IIRC, Ms. Vos Savant says don't give money, just go in person to the soup kitchens or whatever and put in your own labor.

Comment author: polymathwannabe 27 January 2016 06:06:21PM 1 point [-]

Not efficient.

There is this very, very old puzzle/observation in economics about the lawyer who spends an hour volunteering at the soup kitchen, instead of working an extra hour and donating the money to hire someone to work for five hours at the soup kitchen.

Comment author: Lumifer 27 January 2016 06:25:47PM 2 points [-]

A puzzle?

Economists tend to call a mismatch between their model and reality "a puzzle". Most other people call that "a failure of the model".

Comment author: Gleb_Tsipursky 27 January 2016 09:12:01PM *  -1 points [-]

Agreed with Lumifer on "puzzle." This is why behavioral economics arose in the first place.

There might be a case made that the lawyer doesn't realize this and is caught in a cached pattern of thinking.
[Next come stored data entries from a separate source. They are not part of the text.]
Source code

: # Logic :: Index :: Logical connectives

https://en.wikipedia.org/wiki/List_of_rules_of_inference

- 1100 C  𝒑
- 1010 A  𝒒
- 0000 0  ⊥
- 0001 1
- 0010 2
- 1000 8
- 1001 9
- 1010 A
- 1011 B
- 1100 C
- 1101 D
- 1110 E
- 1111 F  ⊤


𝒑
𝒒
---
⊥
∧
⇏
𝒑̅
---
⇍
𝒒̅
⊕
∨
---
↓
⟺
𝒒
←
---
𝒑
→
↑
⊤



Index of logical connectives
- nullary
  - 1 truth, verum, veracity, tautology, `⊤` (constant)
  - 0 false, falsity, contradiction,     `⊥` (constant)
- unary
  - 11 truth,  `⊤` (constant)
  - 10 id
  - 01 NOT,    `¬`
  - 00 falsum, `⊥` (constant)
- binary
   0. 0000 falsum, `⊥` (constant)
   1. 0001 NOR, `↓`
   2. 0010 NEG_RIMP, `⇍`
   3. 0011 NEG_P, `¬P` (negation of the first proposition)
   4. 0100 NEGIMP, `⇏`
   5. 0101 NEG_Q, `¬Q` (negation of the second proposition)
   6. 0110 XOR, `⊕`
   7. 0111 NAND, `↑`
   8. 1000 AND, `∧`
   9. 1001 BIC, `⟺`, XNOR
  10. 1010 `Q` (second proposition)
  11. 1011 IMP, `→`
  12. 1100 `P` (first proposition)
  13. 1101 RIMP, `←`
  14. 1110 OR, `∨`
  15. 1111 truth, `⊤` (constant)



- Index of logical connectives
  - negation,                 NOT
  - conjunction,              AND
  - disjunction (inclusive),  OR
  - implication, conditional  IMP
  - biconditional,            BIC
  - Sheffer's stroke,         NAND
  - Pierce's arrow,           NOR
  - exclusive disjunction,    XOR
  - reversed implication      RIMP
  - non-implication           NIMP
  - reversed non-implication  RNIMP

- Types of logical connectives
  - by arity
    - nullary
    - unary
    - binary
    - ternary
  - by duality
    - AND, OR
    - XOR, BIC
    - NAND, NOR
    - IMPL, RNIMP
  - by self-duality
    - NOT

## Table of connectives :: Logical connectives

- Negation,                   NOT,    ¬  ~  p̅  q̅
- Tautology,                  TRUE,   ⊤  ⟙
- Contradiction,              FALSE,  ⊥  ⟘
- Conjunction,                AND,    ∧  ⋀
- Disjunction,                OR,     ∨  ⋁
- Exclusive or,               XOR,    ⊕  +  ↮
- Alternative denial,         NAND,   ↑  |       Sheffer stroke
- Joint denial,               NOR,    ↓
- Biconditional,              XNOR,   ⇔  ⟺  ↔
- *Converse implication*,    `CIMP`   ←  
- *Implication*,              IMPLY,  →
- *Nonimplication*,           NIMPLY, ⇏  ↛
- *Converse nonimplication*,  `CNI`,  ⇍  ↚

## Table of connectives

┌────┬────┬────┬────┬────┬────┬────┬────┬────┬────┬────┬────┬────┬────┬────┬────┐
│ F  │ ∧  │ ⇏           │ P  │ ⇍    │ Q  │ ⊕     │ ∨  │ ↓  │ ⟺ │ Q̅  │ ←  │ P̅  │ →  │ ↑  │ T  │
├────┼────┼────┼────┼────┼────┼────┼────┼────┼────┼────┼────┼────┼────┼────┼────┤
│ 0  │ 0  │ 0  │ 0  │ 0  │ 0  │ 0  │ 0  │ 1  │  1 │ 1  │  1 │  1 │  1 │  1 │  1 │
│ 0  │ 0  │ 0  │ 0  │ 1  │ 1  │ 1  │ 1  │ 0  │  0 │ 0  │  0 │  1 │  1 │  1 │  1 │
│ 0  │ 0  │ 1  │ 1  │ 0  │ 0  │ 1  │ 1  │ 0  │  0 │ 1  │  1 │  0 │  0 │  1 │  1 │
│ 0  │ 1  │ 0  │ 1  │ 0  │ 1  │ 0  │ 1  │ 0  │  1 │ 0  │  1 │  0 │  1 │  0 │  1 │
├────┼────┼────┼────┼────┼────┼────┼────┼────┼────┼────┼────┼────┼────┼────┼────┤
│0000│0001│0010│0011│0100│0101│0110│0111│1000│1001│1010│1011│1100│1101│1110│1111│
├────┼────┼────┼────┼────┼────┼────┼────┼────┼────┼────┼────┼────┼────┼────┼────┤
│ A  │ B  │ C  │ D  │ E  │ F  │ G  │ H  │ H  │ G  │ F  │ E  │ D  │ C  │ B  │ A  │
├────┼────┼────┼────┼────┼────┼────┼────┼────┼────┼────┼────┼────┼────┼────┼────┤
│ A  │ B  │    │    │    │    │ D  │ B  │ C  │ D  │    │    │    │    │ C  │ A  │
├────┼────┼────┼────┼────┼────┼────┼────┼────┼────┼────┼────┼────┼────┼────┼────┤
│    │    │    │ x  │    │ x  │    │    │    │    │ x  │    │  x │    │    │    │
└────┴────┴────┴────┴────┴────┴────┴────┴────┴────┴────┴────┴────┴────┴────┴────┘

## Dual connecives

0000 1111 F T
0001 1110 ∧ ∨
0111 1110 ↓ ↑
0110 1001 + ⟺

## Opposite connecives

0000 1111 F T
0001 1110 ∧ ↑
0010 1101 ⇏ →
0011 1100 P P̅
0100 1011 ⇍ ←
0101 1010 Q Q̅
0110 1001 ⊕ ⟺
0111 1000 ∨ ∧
However, it could also be the case that the lawyer wants to buy hedons by working in the soup kitchen and getting warm fuzzies from that.

Comment author: ChristianKl 27 January 2016 09:37:00PM 0 points [-]

Without a link to Vos Savant's argument I don't think this comment is helpful.

Comment author: WhyAsk 27 January 2016 10:35:52PM 1 point [-]

She didn't provide her reasoning and I was not able to pull up this particular answer to her readers from the Web.

I guess she wants to remove the middleman costs & admin costs from your "donation." And you get direct feedback on "the fruits of your labor". There might also be psych benefits in that you can see your troubles might not be so bad in the big picture view of things.

For the class of people who think their troubles are better than anyone's (e.g., the "inverse pride" of paranoids) I guess I recommend the monetary contribution route.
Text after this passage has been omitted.